Tutorial: Configure Apache HBase policies in HDInsight with Enterprise Security Package

Learn how to configure Apache Ranger policies for Enterprise Security Package (ESP) Apache HBase clusters. ESP clusters are connected to a domain allowing users to authenticate with domain credentials. In this tutorial, you create two Ranger policies to restrict access to different column-families in an HBase table.

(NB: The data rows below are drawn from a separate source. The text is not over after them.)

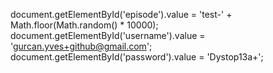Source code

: document.getElementById('episode').value = 'test-' + Math.floor(Math.random() * 10000); document.getElementById('username').value = 'gurcan.yves+github@gmail.com'; document.getElementById('password').value = 'Dystop13a+';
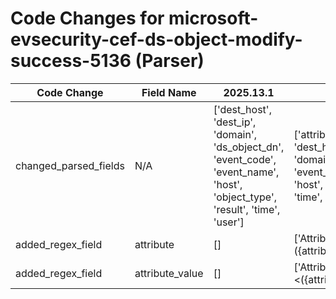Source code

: # Code Changes for microsoft-evsecurity-cef-ds-object-modify-success-5136 (Parser)

| Code Change | Field Name | 2025.13.1 | 2025.14.1 |
|-------------|------------|-----------|------------|
| changed_parsed_fields | N/A | ['dest_host', 'dest_ip', 'domain', 'ds_object_dn', 'event_code', 'event_name', 'host', 'object_type', 'result', 'time', 'user'] | ['attribute', 'attribute_value', 'dest_host', 'dest_ip', 'domain', 'ds_object_dn', 'event_code', 'event_name', 'host', 'object_type', 'result', 'time', 'user'] |
| added_regex_field | attribute | [] | ['AttributeLDAPDisplayName=({attribute}[^\s]+)'] |
| added_regex_field | attribute_value | [] | ['AttributeValue=<({attribute_value}[^>]+)'] |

In this tutorial, you learn how to:

  • Create domain users.
  • Create Ranger policies.
  • Create tables in an HBase cluster.
  • Test Ranger policies.

Before you begin

Connect to Apache Ranger Admin UI

  1. From a browser, connect to the Ranger Admin user interface (UI) by using the URL https://<ClusterName>.azurehdinsight.cn/Ranger/. Remember to change <ClusterName> to the name of your HBase cluster.

    Note

    Ranger credentials aren't the same as Hadoop cluster credentials. To prevent browsers from using cached Hadoop credentials, use a new InPrivate browser window to connect to the Ranger Admin UI.

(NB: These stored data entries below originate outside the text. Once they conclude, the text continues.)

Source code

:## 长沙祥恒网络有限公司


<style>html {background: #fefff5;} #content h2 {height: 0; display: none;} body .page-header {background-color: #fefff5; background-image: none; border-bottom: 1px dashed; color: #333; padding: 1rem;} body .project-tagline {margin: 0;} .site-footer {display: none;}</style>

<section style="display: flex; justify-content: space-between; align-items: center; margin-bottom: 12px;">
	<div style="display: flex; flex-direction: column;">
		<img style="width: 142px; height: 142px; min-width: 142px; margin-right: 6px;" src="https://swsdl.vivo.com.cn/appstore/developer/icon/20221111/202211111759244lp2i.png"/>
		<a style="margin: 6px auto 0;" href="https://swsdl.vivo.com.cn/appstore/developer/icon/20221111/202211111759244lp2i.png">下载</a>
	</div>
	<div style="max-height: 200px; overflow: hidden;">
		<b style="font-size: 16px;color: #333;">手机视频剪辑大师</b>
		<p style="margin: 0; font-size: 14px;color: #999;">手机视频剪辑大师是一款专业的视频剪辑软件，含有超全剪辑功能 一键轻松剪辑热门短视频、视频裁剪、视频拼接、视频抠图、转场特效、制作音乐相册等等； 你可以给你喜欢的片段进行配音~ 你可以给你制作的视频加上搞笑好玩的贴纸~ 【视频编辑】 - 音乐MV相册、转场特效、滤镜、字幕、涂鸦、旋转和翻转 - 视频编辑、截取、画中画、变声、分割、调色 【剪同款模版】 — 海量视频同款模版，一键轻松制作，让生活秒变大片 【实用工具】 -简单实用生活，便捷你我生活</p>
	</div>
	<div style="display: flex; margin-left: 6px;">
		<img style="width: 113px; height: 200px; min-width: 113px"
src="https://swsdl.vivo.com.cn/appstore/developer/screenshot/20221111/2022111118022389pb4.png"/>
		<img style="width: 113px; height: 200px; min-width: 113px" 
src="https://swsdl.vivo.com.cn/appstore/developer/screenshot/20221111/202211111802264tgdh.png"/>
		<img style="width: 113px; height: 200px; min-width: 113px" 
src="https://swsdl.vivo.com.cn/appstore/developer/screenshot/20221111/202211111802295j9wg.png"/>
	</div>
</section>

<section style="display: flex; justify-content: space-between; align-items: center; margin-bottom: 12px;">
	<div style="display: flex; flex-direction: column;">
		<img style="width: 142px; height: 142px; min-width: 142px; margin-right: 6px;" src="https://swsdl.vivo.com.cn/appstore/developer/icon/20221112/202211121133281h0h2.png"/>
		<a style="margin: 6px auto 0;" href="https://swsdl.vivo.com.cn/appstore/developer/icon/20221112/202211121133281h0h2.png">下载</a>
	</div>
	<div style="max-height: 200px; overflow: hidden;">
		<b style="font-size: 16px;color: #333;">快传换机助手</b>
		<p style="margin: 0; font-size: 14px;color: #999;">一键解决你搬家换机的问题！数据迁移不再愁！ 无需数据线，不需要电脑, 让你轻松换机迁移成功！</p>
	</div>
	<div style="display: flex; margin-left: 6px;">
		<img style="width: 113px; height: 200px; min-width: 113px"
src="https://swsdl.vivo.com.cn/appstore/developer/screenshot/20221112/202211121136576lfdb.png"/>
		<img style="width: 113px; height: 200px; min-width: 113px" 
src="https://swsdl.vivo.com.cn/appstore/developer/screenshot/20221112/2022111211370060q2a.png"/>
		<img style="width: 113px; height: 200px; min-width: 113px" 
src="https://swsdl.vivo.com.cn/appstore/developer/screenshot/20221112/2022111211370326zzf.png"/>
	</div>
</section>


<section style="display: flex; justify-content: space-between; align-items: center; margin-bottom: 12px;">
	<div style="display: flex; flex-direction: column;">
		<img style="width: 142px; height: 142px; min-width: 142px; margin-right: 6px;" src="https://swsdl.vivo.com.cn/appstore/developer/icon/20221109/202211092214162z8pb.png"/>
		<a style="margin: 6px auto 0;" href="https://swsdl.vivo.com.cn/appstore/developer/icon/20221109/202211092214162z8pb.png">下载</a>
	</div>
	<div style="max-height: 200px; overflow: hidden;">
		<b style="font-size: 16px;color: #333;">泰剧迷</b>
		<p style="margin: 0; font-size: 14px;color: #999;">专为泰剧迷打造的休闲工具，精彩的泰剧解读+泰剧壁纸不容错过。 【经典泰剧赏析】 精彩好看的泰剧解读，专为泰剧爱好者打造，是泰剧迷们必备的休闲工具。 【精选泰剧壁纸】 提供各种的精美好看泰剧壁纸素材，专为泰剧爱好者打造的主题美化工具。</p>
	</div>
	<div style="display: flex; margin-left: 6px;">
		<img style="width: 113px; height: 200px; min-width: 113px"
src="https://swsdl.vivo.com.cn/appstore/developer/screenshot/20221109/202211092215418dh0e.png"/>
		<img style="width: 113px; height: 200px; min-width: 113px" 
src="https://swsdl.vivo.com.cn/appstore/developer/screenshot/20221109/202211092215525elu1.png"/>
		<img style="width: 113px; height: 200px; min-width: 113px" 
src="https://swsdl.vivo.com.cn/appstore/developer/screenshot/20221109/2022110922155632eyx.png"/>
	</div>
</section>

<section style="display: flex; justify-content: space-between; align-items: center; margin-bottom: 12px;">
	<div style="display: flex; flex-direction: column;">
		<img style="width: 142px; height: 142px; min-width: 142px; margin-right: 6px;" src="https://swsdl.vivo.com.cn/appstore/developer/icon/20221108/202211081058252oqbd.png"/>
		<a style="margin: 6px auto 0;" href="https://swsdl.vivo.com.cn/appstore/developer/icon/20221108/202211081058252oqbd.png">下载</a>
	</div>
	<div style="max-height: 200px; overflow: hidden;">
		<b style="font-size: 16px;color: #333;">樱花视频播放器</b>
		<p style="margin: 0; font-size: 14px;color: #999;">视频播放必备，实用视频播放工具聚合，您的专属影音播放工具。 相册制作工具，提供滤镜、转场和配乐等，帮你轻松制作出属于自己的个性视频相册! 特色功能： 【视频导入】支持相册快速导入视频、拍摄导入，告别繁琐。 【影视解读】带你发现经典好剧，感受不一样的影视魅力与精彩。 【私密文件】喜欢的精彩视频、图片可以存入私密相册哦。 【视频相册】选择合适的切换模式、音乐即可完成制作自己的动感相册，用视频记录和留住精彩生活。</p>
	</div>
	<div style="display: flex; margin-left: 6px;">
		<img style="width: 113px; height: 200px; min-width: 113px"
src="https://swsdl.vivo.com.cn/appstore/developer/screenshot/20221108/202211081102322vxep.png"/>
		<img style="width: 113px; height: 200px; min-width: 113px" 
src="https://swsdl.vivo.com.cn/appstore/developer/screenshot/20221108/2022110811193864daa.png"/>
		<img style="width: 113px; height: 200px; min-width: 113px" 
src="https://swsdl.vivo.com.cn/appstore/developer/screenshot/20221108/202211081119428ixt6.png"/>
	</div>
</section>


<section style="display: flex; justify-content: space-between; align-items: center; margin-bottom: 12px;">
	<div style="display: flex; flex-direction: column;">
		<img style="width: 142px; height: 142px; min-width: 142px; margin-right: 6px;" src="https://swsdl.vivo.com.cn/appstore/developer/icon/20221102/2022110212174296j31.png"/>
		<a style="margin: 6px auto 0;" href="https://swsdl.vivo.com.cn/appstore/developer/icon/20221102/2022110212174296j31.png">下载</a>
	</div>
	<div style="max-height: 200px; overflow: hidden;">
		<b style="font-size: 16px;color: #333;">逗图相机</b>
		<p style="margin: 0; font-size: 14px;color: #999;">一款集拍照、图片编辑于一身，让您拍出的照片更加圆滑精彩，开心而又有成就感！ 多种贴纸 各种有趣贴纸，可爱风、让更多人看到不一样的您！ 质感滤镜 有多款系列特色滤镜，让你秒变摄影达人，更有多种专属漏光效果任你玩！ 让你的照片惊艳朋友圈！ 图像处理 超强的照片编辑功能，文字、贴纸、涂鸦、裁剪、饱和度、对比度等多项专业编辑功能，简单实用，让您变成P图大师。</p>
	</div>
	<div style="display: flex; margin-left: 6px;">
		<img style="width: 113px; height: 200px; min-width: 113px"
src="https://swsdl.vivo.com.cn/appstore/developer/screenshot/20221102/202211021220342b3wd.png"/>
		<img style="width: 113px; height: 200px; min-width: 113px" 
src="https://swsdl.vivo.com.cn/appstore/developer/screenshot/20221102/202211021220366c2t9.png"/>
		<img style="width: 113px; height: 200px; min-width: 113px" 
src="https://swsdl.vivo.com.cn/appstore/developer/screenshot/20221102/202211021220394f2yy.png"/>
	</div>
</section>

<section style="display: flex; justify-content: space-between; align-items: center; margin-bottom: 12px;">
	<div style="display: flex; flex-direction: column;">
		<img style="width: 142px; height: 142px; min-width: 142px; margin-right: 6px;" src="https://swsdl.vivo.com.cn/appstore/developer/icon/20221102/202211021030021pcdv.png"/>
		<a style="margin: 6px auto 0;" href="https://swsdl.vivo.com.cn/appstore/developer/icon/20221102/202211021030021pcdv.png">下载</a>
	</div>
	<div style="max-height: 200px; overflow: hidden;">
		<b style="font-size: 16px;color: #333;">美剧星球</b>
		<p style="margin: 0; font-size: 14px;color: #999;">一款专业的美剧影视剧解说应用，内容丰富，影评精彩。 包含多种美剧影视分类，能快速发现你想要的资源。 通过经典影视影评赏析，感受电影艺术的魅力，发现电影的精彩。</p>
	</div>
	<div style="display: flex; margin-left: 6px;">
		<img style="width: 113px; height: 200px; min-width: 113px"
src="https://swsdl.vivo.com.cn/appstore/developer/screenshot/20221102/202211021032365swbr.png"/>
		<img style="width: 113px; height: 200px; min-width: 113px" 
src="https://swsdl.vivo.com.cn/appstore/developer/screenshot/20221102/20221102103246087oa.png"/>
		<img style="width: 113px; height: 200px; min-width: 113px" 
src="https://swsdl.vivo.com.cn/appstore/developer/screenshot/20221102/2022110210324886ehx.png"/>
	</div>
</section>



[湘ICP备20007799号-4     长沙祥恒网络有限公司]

  2. Sign in by using your Microsoft Entra admin credentials. The Microsoft Entra admin credentials aren't the same as HDInsight cluster credentials or Linux HDInsight node Secure Shell (SSH) credentials.

Create domain users

To learn how to create the sales_user1 and marketing_user1 domain users, see Create an HDInsight cluster with Enterprise Security Package. In a production scenario, domain users come from your Active Directory tenant.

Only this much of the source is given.